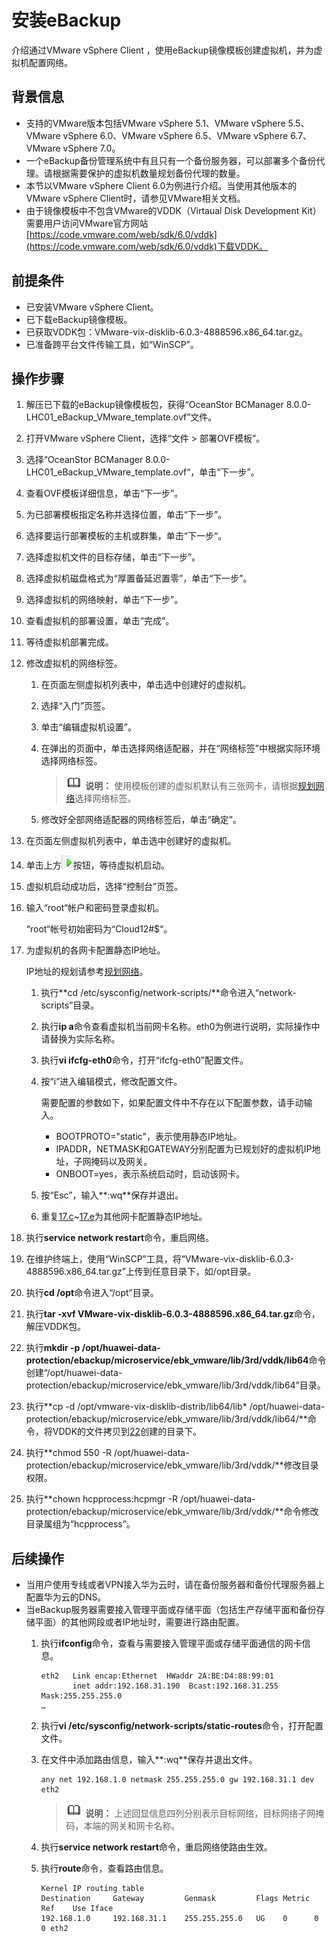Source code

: # 安装eBackup<a name="cbr_03_0060"></a>

介绍通过VMware vSphere Client ，使用eBackup镜像模板创建虚拟机，并为虚拟机配置网络。

## 背景信息<a name="zh-cn_topic_0174625071_section141721547194214"></a>

-   支持的VMware版本包括VMware vSphere 5.1、VMware vSphere 5.5、VMware vSphere 6.0、VMware vSphere 6.5、VMware vSphere 6.7、VMware vSphere 7.0。
-   一个eBackup备份管理系统中有且只有一个备份服务器，可以部署多个备份代理。请根据需要保护的虚拟机数量规划备份代理的数量。
-   本节以VMware vSphere Client 6.0为例进行介绍。当使用其他版本的VMware vSphere Client时，请参见VMware相关文档。
-   由于镜像模板中不包含VMware的VDDK（Virtaual Disk Development Kit）需要用户访问VMware官方网站[https://code.vmware.com/web/sdk/6.0/vddk](https://code.vmware.com/web/sdk/6.0/vddk)下载VDDK。

## 前提条件<a name="zh-cn_topic_0174625071_section973862813353"></a>

-   已安装VMware vSphere Client。
-   已下载eBackup镜像模板。
-   已获取VDDK包：VMware-vix-disklib-6.0.3-4888596.x86\_64.tar.gz。
-   已准备跨平台文件传输工具，如“WinSCP”。

## 操作步骤<a name="zh-cn_topic_0174625071_section11590154583611"></a>

1.  解压已下载的eBackup镜像模板包，获得“OceanStor BCManager 8.0.0-LHC01\_eBackup\_VMware\_template.ovf”文件。
2.  打开VMware vSphere Client，选择“文件 \> 部署OVF模板”。
3.  选择“OceanStor BCManager 8.0.0-LHC01\_eBackup\_VMware\_template.ovf“，单击“下一步”。
4.  查看OVF模板详细信息，单击“下一步”。
5.  为已部署模板指定名称并选择位置，单击“下一步”。
6.  选择要运行部署模板的主机或群集，单击“下一步“。
7.  选择虚拟机文件的目标存储，单击“下一步”。
8.  选择虚拟机磁盘格式为“厚置备延迟置零”，单击“下一步”。
9.  选择虚拟机的网络映射，单击“下一步”。
10. 查看虚拟机的部署设置，单击“完成”。
11. 等待虚拟机部署完成。
12. 修改虚拟机的网络标签。
    1.  在页面左侧虚拟机列表中，单击选中创建好的虚拟机。
    2.  选择“入门”页签。
    3.  单击“编辑虚拟机设置”。
    4.  在弹出的页面中，单击选择网络适配器，并在“网络标签”中根据实际环境选择网络标签。

        >![](public_sys-resources/icon-note.gif) **说明：** 
        >使用模板创建的虚拟机默认有三张网卡，请根据[规划网络](规划网络.md#cbr_03_0105)选择网络标签。

    5.  修改好全部网络适配器的网络标签后，单击“确定”。

13. 在页面左侧虚拟机列表中，单击选中创建好的虚拟机。
14. 单击上方![](figures/icon-start.png)按钮，等待虚拟机启动。
15. 虚拟机启动成功后，选择“控制台”页签。
16. 输入“root“帐户和密码登录虚拟机。

    “root“帐号初始密码为“Cloud12\#$“。

17. 为虚拟机的各网卡配置静态IP地址。

    IP地址的规划请参考[规划网络](规划网络.md#cbr_03_0105)。

    1.  执行**cd /etc/sysconfig/network-scripts/**命令进入“network-scripts”目录。
    2.  执行**ip a**命令查看虚拟机当前网卡名称。eth0为例进行说明，实际操作中请替换为实际名称。
    3.  <a name="zh-cn_topic_0174625071_li68117292492"></a>执行**vi ifcfg-eth0**命令，打开“ifcfg-eth0”配置文件。
    4.  按“i”进入编辑模式，修改配置文件。

        需要配置的参数如下，如果配置文件中不存在以下配置参数，请手动输入。

        -   BOOTPROTO="static"，表示使用静态IP地址。
        -   IPADDR，NETMASK和GATEWAY分别配置为已规划好的虚拟机IP地址，子网掩码以及网关。
        -   ONBOOT=yes，表示系统启动时，启动该网卡。

    5.  <a name="zh-cn_topic_0174625071_li13683113875018"></a>按“Esc”，输入**:wq**保存并退出。
    6.  重复[17.c](#zh-cn_topic_0174625071_li68117292492)\~[17.e](#zh-cn_topic_0174625071_li13683113875018)为其他网卡配置静态IP地址。

18. 执行**service network restart**命令，重启网络。
19. 在维护终端上，使用“WinSCP”工具，将“VMware-vix-disklib-6.0.3-4888596.x86\_64.tar.gz”上传到任意目录下，如/opt目录。
20. 执行**cd /opt**命令进入“/opt”目录。
21. 执行**tar -xvf VMware-vix-disklib-6.0.3-4888596.x86\_64.tar.gz**命令，解压VDDK包。
22. <a name="zh-cn_topic_0174625071_li19212134210118"></a>执行**mkdir -p /opt/huawei-data-protection/ebackup/microservice/ebk\_vmware/lib/3rd/vddk/lib64**命令创建“/opt/huawei-data-protection/ebackup/microservice/ebk\_vmware/lib/3rd/vddk/lib64”目录。
23. 执行**cp -d /opt/vmware-vix-disklib-distrib/lib64/lib\* /opt/huawei-data-protection/ebackup/microservice/ebk\_vmware/lib/3rd/vddk/lib64/**命令，将VDDK的文件拷贝到[22](#zh-cn_topic_0174625071_li19212134210118)创建的目录下。
24. 执行**chmod 550 -R /opt/huawei-data-protection/ebackup/microservice/ebk\_vmware/lib/3rd/vddk/**修改目录权限。
25. 执行**chown hcpprocess:hcpmgr -R /opt/huawei-data-protection/ebackup/microservice/ebk\_vmware/lib/3rd/vddk/**命令修改目录属组为“hcpprocess”。

## 后续操作<a name="zh-cn_topic_0174625071_section7331935171715"></a>

-   当用户使用专线或者VPN接入华为云时，请在备份服务器和备份代理服务器上配置华为云的DNS。
-   当eBackup服务器需要接入管理平面或存储平面（包括生产存储平面和备份存储平面）的其他网段或者IP地址时，需要进行路由配置。
    1.  执行**ifconfig**命令，查看与需要接入管理平面或存储平面通信的网卡信息。

        ```
        eth2   Link encap:Ethernet  HWaddr 2A:BE:D4:88:99:01   
               inet addr:192.168.31.190  Bcast:192.168.31.255  Mask:255.255.255.0 
        …
        ```

    2.  执行**vi  /etc/sysconfig/network-scripts/static-routes**命令，打开配置文件。
    3.  在文件中添加路由信息，输入**:wq**保存并退出文件。

        ```
        any net 192.168.1.0 netmask 255.255.255.0 gw 192.168.31.1 dev eth2
        ```

        >![](public_sys-resources/icon-note.gif) **说明：** 
        >上述回显信息四列分别表示目标网络，目标网络子网掩码，本端的网关和网卡名称。

    4.  执行**service network restart**命令，重启网络使路由生效。
    5.  执行**route**命令，查看路由信息。

        ```
        Kernel IP routing table 
        Destination     Gateway         Genmask         Flags Metric Ref    Use Iface 
        192.168.1.0     192.168.31.1    255.255.255.0   UG    0      0        0 eth2
        ```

§ **Instructions for the task**
Write out the material above without changing a word, and skip any picture.

§ **Written response**
Source code

: # 安装eBackup<a name="cbr_03_0060"></a>

介绍通过VMware vSphere Client ，使用eBackup镜像模板创建虚拟机，并为虚拟机配置网络。

## 背景信息<a name="zh-cn_topic_0174625071_section141721547194214"></a>

-   支持的VMware版本包括VMware vSphere 5.1、VMware vSphere 5.5、VMware vSphere 6.0、VMware vSphere 6.5、VMware vSphere 6.7、VMware vSphere 7.0。
-   一个eBackup备份管理系统中有且只有一个备份服务器，可以部署多个备份代理。请根据需要保护的虚拟机数量规划备份代理的数量。
-   本节以VMware vSphere Client 6.0为例进行介绍。当使用其他版本的VMware vSphere Client时，请参见VMware相关文档。
-   由于镜像模板中不包含VMware的VDDK（Virtaual Disk Development Kit）需要用户访问VMware官方网站[https://code.vmware.com/web/sdk/6.0/vddk](https://code.vmware.com/web/sdk/6.0/vddk)下载VDDK。

## 前提条件<a name="zh-cn_topic_0174625071_section973862813353"></a>

-   已安装VMware vSphere Client。
-   已下载eBackup镜像模板。
-   已获取VDDK包：VMware-vix-disklib-6.0.3-4888596.x86\_64.tar.gz。
-   已准备跨平台文件传输工具，如“WinSCP”。

## 操作步骤<a name="zh-cn_topic_0174625071_section11590154583611"></a>

1.  解压已下载的eBackup镜像模板包，获得“OceanStor BCManager 8.0.0-LHC01\_eBackup\_VMware\_template.ovf”文件。
2.  打开VMware vSphere Client，选择“文件 \> 部署OVF模板”。
3.  选择“OceanStor BCManager 8.0.0-LHC01\_eBackup\_VMware\_template.ovf“，单击“下一步”。
4.  查看OVF模板详细信息，单击“下一步”。
5.  为已部署模板指定名称并选择位置，单击“下一步”。
6.  选择要运行部署模板的主机或群集，单击“下一步“。
7.  选择虚拟机文件的目标存储，单击“下一步”。
8.  选择虚拟机磁盘格式为“厚置备延迟置零”，单击“下一步”。
9.  选择虚拟机的网络映射，单击“下一步”。
10. 查看虚拟机的部署设置，单击“完成”。
11. 等待虚拟机部署完成。
12. 修改虚拟机的网络标签。
    1.  在页面左侧虚拟机列表中，单击选中创建好的虚拟机。
    2.  选择“入门”页签。
    3.  单击“编辑虚拟机设置”。
    4.  在弹出的页面中，单击选择网络适配器，并在“网络标签”中根据实际环境选择网络标签。

        >![](public_sys-resources/icon-note.gif) **说明：** 
        >使用模板创建的虚拟机默认有三张网卡，请根据[规划网络](规划网络.md#cbr_03_0105)选择网络标签。

    5.  修改好全部网络适配器的网络标签后，单击“确定”。

13. 在页面左侧虚拟机列表中，单击选中创建好的虚拟机。
14. 单击上方![](figures/icon-start.png)按钮，等待虚拟机启动。
15. 虚拟机启动成功后，选择“控制台”页签。
16. 输入“root“帐户和密码登录虚拟机。

    “root“帐号初始密码为“Cloud12\#$“。

17. 为虚拟机的各网卡配置静态IP地址。

    IP地址的规划请参考[规划网络](规划网络.md#cbr_03_0105)。

    1.  执行**cd /etc/sysconfig/network-scripts/**命令进入“network-scripts”目录。
    2.  执行**ip a**命令查看虚拟机当前网卡名称。eth0为例进行说明，实际操作中请替换为实际名称。
    3.  <a name="zh-cn_topic_0174625071_li68117292492"></a>执行**vi ifcfg-eth0**命令，打开“ifcfg-eth0”配置文件。
    4.  按“i”进入编辑模式，修改配置文件。

        需要配置的参数如下，如果配置文件中不存在以下配置参数，请手动输入。

        -   BOOTPROTO="static"，表示使用静态IP地址。
        -   IPADDR，NETMASK和GATEWAY分别配置为已规划好的虚拟机IP地址，子网掩码以及网关。
        -   ONBOOT=yes，表示系统启动时，启动该网卡。

    5.  <a name="zh-cn_topic_0174625071_li13683113875018"></a>按“Esc”，输入**:wq**保存并退出。
    6.  重复[17.c](#zh-cn_topic_0174625071_li68117292492)\~[17.e](#zh-cn_topic_0174625071_li13683113875018)为其他网卡配置静态IP地址。

18. 执行**service network restart**命令，重启网络。
19. 在维护终端上，使用“WinSCP”工具，将“VMware-vix-disklib-6.0.3-4888596.x86\_64.tar.gz”上传到任意目录下，如/opt目录。
20. 执行**cd /opt**命令进入“/opt”目录。
21. 执行**tar -xvf VMware-vix-disklib-6.0.3-4888596.x86\_64.tar.gz**命令，解压VDDK包。
22. <a name="zh-cn_topic_0174625071_li19212134210118"></a>执行**mkdir -p /opt/huawei-data-protection/ebackup/microservice/ebk\_vmware/lib/3rd/vddk/lib64**命令创建“/opt/huawei-data-protection/ebackup/microservice/ebk\_vmware/lib/3rd/vddk/lib64”目录。
23. 执行**cp -d /opt/vmware-vix-disklib-distrib/lib64/lib\* /opt/huawei-data-protection/ebackup/microservice/ebk\_vmware/lib/3rd/vddk/lib64/**命令，将VDDK的文件拷贝到[22](#zh-cn_topic_0174625071_li19212134210118)创建的目录下。
24. 执行**chmod 550 -R /opt/huawei-data-protection/ebackup/microservice/ebk\_vmware/lib/3rd/vddk/**修改目录权限。
25. 执行**chown hcpprocess:hcpmgr -R /opt/huawei-data-protection/ebackup/microservice/ebk\_vmware/lib/3rd/vddk/**命令修改目录属组为“hcpprocess”。

## 后续操作<a name="zh-cn_topic_0174625071_section7331935171715"></a>

-   当用户使用专线或者VPN接入华为云时，请在备份服务器和备份代理服务器上配置华为云的DNS。
-   当eBackup服务器需要接入管理平面或存储平面（包括生产存储平面和备份存储平面）的其他网段或者IP地址时，需要进行路由配置。
    1.  执行**ifconfig**命令，查看与需要接入管理平面或存储平面通信的网卡信息。

        ```
        eth2   Link encap:Ethernet  HWaddr 2A:BE:D4:88:99:01   
               inet addr:192.168.31.190  Bcast:192.168.31.255  Mask:255.255.255.0 
        …
        ```

    2.  执行**vi  /etc/sysconfig/network-scripts/static-routes**命令，打开配置文件。
    3.  在文件中添加路由信息，输入**:wq**保存并退出文件。

        ```
        any net 192.168.1.0 netmask 255.255.255.0 gw 192.168.31.1 dev eth2
        ```

        >![](public_sys-resources/icon-note.gif) **说明：** 
        >上述回显信息四列分别表示目标网络，目标网络子网掩码，本端的网关和网卡名称。

    4.  执行**service network restart**命令，重启网络使路由生效。
    5.  执行**route**命令，查看路由信息。

        ```
        Kernel IP routing table 
        Destination     Gateway         Genmask         Flags Metric Ref    Use Iface 
        192.168.1.0     192.168.31.1    255.255.255.0   UG    0      0        0 eth2
        ```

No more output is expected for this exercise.